__What to do__:
For every record, give an exact copy that has no pictures in it.

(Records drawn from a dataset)
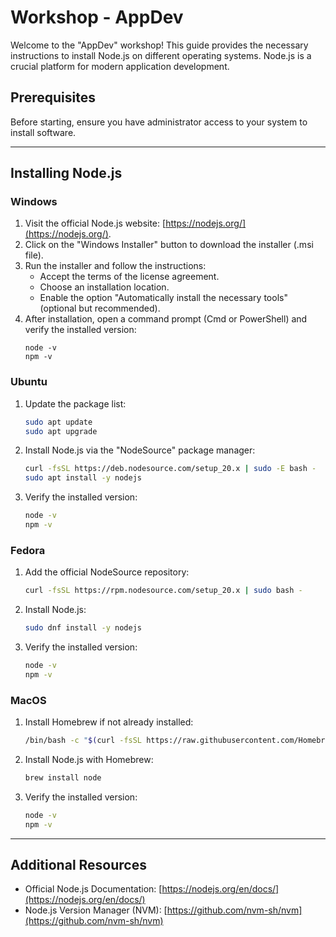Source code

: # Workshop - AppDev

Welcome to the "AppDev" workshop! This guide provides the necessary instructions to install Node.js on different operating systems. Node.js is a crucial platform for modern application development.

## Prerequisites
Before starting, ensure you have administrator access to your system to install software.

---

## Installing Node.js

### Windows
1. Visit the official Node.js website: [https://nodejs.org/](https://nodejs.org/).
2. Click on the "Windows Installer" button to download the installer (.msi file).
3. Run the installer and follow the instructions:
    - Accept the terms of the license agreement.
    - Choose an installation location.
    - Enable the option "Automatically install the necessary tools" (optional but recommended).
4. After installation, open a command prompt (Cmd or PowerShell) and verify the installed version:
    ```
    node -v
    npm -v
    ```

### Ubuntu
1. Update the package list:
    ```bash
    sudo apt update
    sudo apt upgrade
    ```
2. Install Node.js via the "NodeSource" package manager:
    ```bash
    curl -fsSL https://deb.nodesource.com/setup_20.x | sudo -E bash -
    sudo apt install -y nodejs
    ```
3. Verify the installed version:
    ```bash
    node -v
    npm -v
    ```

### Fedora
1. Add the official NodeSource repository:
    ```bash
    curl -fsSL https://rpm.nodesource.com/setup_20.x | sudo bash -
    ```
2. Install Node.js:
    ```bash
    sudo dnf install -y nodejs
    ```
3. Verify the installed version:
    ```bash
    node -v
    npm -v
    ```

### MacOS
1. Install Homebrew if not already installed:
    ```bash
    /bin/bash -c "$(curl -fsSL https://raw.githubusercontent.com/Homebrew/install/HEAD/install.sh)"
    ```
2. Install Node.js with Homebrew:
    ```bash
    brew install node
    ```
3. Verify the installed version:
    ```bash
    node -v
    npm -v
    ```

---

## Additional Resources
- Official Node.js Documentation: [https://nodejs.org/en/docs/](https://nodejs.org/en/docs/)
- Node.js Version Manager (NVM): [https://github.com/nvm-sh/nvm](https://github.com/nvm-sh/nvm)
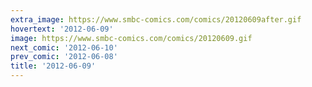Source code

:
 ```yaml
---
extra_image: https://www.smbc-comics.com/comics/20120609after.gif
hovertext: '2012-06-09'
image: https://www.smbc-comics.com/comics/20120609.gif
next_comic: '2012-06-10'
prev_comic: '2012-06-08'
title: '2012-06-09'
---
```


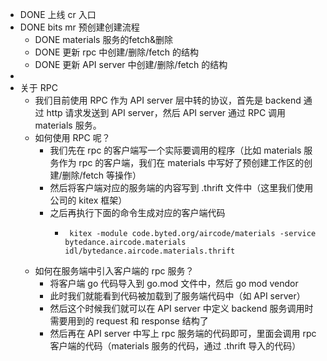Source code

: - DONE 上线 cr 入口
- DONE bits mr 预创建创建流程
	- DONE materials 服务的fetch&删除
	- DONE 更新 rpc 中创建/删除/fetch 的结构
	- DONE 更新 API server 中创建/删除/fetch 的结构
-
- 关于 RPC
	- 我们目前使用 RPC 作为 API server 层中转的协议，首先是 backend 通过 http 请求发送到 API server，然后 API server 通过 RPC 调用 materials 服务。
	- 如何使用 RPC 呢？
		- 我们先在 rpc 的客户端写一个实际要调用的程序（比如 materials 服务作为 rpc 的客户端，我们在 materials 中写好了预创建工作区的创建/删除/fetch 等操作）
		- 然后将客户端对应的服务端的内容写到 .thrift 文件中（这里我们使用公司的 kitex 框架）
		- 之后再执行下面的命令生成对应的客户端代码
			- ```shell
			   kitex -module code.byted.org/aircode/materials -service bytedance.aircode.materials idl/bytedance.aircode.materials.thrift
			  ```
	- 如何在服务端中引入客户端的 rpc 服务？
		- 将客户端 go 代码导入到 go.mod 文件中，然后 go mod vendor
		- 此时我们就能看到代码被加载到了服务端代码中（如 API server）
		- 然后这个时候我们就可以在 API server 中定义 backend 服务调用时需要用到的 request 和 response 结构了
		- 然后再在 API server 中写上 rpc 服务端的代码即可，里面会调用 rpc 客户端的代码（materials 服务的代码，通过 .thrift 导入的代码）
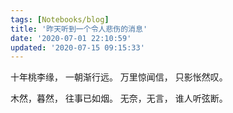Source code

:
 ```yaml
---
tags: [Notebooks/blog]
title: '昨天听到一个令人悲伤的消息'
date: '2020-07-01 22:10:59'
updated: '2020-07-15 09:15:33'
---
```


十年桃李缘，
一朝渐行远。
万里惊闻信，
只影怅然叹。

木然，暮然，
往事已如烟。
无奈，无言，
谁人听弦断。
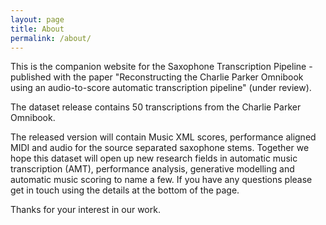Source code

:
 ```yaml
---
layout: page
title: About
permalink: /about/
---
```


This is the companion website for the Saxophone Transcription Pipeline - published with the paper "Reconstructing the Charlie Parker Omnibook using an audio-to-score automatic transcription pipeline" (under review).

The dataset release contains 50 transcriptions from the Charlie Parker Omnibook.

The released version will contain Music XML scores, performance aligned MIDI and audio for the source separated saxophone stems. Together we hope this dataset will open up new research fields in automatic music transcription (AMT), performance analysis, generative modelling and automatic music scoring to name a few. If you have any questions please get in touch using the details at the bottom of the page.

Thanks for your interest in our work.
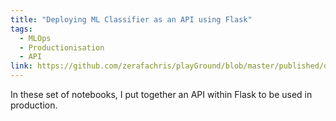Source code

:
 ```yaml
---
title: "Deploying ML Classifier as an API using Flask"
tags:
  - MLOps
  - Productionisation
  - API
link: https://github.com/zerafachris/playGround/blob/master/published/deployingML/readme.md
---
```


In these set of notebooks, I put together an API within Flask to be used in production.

__Response below__:
Source code

: # Workshop - AppDev

Welcome to the "AppDev" workshop! This guide provides the necessary instructions to install Node.js on different operating systems. Node.js is a crucial platform for modern application development.

## Prerequisites
Before starting, ensure you have administrator access to your system to install software.

---

## Installing Node.js

### Windows
1. Visit the official Node.js website: [https://nodejs.org/](https://nodejs.org/).
2. Click on the "Windows Installer" button to download the installer (.msi file).
3. Run the installer and follow the instructions:
    - Accept the terms of the license agreement.
    - Choose an installation location.
    - Enable the option "Automatically install the necessary tools" (optional but recommended).
4. After installation, open a command prompt (Cmd or PowerShell) and verify the installed version:
    ```
    node -v
    npm -v
    ```

### Ubuntu
1. Update the package list:
    ```bash
    sudo apt update
    sudo apt upgrade
    ```
2. Install Node.js via the "NodeSource" package manager:
    ```bash
    curl -fsSL https://deb.nodesource.com/setup_20.x | sudo -E bash -
    sudo apt install -y nodejs
    ```
3. Verify the installed version:
    ```bash
    node -v
    npm -v
    ```

### Fedora
1. Add the official NodeSource repository:
    ```bash
    curl -fsSL https://rpm.nodesource.com/setup_20.x | sudo bash -
    ```
2. Install Node.js:
    ```bash
    sudo dnf install -y nodejs
    ```
3. Verify the installed version:
    ```bash
    node -v
    npm -v
    ```

### MacOS
1. Install Homebrew if not already installed:
    ```bash
    /bin/bash -c "$(curl -fsSL https://raw.githubusercontent.com/Homebrew/install/HEAD/install.sh)"
    ```
2. Install Node.js with Homebrew:
    ```bash
    brew install node
    ```
3. Verify the installed version:
    ```bash
    node -v
    npm -v
    ```

---

## Additional Resources
- Official Node.js Documentation: [https://nodejs.org/en/docs/](https://nodejs.org/en/docs/)
- Node.js Version Manager (NVM): [https://github.com/nvm-sh/nvm](https://github.com/nvm-sh/nvm)
Source code

:
 ```yaml
---
extra_image: https://www.smbc-comics.com/comics/20120609after.gif
hovertext: '2012-06-09'
image: https://www.smbc-comics.com/comics/20120609.gif
next_comic: '2012-06-10'
prev_comic: '2012-06-08'
title: '2012-06-09'
---
```


Source code

: - DONE 上线 cr 入口
- DONE bits mr 预创建创建流程
	- DONE materials 服务的fetch&删除
	- DONE 更新 rpc 中创建/删除/fetch 的结构
	- DONE 更新 API server 中创建/删除/fetch 的结构
-
- 关于 RPC
	- 我们目前使用 RPC 作为 API server 层中转的协议，首先是 backend 通过 http 请求发送到 API server，然后 API server 通过 RPC 调用 materials 服务。
	- 如何使用 RPC 呢？
		- 我们先在 rpc 的客户端写一个实际要调用的程序（比如 materials 服务作为 rpc 的客户端，我们在 materials 中写好了预创建工作区的创建/删除/fetch 等操作）
		- 然后将客户端对应的服务端的内容写到 .thrift 文件中（这里我们使用公司的 kitex 框架）
		- 之后再执行下面的命令生成对应的客户端代码
			- ```shell
			   kitex -module code.byted.org/aircode/materials -service bytedance.aircode.materials idl/bytedance.aircode.materials.thrift
			  ```
	- 如何在服务端中引入客户端的 rpc 服务？
		- 将客户端 go 代码导入到 go.mod 文件中，然后 go mod vendor
		- 此时我们就能看到代码被加载到了服务端代码中（如 API server）
		- 然后这个时候我们就可以在 API server 中定义 backend 服务调用时需要用到的 request 和 response 结构了
		- 然后再在 API server 中写上 rpc 服务端的代码即可，里面会调用 rpc 客户端的代码（materials 服务的代码，通过 .thrift 导入的代码）
Source code

:
 ```yaml
---
tags: [Notebooks/blog]
title: '昨天听到一个令人悲伤的消息'
date: '2020-07-01 22:10:59'
updated: '2020-07-15 09:15:33'
---
```


十年桃李缘，
一朝渐行远。
万里惊闻信，
只影怅然叹。

木然，暮然，
往事已如烟。
无奈，无言，
谁人听弦断。
Source code

:
 ```yaml
---
layout: page
title: About
permalink: /about/
---
```


This is the companion website for the Saxophone Transcription Pipeline - published with the paper "Reconstructing the Charlie Parker Omnibook using an audio-to-score automatic transcription pipeline" (under review).

The dataset release contains 50 transcriptions from the Charlie Parker Omnibook.

The released version will contain Music XML scores, performance aligned MIDI and audio for the source separated saxophone stems. Together we hope this dataset will open up new research fields in automatic music transcription (AMT), performance analysis, generative modelling and automatic music scoring to name a few. If you have any questions please get in touch using the details at the bottom of the page.

Thanks for your interest in our work.
Source code

:
 ```yaml
---
title: "Deploying ML Classifier as an API using Flask"
tags:
  - MLOps
  - Productionisation
  - API
link: https://github.com/zerafachris/playGround/blob/master/published/deployingML/readme.md
---
```


In these set of notebooks, I put together an API within Flask to be used in production.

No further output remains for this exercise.